ABOUT THIS EXERCISE: Show every line of the data below that includes the word "generated".

(Source texts of formatted documents)
########################################

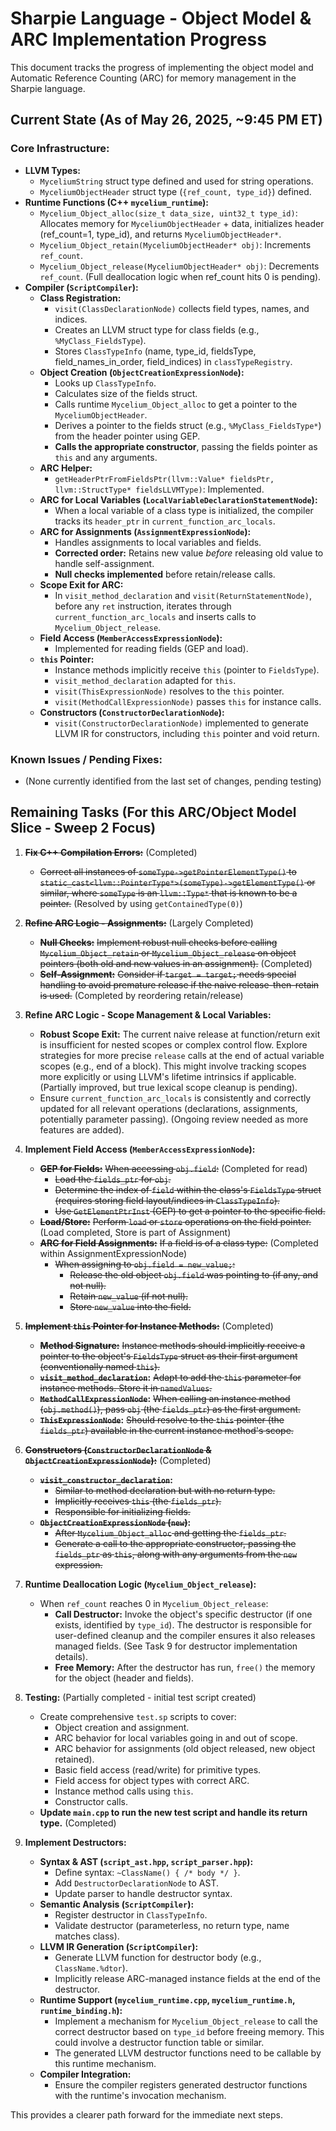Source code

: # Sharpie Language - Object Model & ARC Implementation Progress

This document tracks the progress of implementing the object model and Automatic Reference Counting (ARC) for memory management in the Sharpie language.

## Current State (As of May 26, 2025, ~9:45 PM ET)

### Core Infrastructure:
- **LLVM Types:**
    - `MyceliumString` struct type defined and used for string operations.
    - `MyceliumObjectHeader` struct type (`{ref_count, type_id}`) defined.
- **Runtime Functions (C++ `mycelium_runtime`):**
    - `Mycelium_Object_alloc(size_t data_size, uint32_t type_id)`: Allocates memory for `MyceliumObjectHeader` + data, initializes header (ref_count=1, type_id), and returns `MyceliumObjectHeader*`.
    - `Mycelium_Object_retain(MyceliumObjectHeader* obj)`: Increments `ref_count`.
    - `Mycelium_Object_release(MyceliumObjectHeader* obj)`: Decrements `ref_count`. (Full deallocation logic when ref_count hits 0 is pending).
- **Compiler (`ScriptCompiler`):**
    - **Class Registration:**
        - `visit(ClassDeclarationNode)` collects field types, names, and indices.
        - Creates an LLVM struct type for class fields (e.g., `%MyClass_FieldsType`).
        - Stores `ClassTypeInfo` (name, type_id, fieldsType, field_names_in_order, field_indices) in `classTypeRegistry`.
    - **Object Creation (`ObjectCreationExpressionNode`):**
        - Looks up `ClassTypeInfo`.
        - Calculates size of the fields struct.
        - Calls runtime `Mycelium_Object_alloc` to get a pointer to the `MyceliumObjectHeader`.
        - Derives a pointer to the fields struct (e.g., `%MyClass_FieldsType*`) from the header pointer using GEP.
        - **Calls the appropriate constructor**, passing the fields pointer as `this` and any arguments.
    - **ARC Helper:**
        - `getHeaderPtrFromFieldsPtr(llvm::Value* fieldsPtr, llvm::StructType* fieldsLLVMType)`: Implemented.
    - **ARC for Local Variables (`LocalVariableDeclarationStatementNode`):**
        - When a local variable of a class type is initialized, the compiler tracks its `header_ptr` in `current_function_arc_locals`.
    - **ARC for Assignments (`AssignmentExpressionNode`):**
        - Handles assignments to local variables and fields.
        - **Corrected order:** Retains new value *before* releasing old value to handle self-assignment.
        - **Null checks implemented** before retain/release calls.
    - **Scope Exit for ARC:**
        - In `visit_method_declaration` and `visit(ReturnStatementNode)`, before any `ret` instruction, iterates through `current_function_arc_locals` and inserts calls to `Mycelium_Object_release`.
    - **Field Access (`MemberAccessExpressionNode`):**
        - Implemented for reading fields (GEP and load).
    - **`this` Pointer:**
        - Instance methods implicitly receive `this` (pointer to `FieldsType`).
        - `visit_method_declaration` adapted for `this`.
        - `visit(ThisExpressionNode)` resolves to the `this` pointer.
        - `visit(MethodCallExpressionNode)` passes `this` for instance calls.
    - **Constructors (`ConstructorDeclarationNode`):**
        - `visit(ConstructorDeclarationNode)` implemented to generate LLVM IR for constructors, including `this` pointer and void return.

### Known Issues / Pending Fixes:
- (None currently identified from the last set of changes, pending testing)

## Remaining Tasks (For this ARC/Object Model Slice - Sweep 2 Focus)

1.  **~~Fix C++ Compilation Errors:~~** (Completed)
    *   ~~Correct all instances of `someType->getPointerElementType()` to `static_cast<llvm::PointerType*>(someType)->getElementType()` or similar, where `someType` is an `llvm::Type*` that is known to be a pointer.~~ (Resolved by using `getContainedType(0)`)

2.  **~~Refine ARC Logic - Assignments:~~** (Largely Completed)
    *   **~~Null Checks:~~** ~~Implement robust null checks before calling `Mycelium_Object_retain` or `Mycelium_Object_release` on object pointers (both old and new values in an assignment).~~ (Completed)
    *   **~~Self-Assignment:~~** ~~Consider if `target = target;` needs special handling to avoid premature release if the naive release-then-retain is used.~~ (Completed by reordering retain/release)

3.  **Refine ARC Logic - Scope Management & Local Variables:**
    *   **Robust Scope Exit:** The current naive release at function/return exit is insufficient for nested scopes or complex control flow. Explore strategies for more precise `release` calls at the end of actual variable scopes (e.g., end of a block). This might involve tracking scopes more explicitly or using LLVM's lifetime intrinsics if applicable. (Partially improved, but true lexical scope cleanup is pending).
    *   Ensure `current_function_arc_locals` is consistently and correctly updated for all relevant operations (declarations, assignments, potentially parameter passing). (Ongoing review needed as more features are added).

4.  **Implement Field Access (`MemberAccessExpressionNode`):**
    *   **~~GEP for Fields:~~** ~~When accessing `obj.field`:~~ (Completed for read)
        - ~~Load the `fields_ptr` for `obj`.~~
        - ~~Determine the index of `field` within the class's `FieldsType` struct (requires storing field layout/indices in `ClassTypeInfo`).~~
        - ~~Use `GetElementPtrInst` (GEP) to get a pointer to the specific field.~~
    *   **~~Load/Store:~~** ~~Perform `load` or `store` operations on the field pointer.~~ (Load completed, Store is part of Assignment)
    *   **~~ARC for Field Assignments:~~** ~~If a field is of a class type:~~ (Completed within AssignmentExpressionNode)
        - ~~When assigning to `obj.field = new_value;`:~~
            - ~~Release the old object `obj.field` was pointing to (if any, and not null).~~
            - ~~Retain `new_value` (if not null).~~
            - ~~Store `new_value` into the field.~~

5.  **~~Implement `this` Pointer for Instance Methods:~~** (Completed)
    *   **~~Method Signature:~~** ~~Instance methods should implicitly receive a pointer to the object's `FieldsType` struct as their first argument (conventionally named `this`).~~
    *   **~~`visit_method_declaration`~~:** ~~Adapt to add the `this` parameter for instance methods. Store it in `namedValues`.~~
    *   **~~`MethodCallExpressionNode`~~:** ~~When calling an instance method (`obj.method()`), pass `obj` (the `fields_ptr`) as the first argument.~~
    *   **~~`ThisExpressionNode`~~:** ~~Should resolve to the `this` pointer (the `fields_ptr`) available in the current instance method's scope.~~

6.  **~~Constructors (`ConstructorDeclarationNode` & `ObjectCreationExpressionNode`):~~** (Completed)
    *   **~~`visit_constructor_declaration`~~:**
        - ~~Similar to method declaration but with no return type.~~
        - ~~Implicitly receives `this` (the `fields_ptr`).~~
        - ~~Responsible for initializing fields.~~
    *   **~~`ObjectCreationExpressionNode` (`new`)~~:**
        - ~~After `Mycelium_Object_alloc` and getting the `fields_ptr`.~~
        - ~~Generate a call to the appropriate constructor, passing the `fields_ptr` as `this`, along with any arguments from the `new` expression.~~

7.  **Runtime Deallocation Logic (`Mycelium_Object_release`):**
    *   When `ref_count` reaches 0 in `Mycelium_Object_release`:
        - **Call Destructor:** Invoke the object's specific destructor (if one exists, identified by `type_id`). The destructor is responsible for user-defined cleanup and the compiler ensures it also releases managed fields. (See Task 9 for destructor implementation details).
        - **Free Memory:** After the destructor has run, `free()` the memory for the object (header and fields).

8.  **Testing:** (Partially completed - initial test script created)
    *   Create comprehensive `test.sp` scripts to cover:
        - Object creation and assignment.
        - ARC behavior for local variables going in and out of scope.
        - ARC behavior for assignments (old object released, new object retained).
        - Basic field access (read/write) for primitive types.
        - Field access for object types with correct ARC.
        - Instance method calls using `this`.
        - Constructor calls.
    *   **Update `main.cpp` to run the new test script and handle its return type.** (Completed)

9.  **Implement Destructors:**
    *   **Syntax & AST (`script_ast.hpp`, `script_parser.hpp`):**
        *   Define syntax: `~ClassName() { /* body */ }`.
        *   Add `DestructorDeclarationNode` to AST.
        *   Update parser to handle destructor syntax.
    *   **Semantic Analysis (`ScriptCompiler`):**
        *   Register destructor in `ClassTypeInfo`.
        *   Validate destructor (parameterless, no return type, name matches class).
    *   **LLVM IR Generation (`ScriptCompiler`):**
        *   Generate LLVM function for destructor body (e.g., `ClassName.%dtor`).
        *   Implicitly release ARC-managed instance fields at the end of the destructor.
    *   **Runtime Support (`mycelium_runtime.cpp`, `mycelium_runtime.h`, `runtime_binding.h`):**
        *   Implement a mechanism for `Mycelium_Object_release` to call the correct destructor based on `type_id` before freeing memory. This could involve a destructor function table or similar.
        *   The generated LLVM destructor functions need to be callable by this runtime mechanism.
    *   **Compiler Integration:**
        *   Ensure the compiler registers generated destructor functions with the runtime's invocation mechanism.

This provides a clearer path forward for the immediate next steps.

########################################

YOUR SOLUTION:
        *   The generated LLVM destructor functions need to be callable by this runtime mechanism.
        *   Ensure the compiler registers generated destructor functions with the runtime's invocation mechanism.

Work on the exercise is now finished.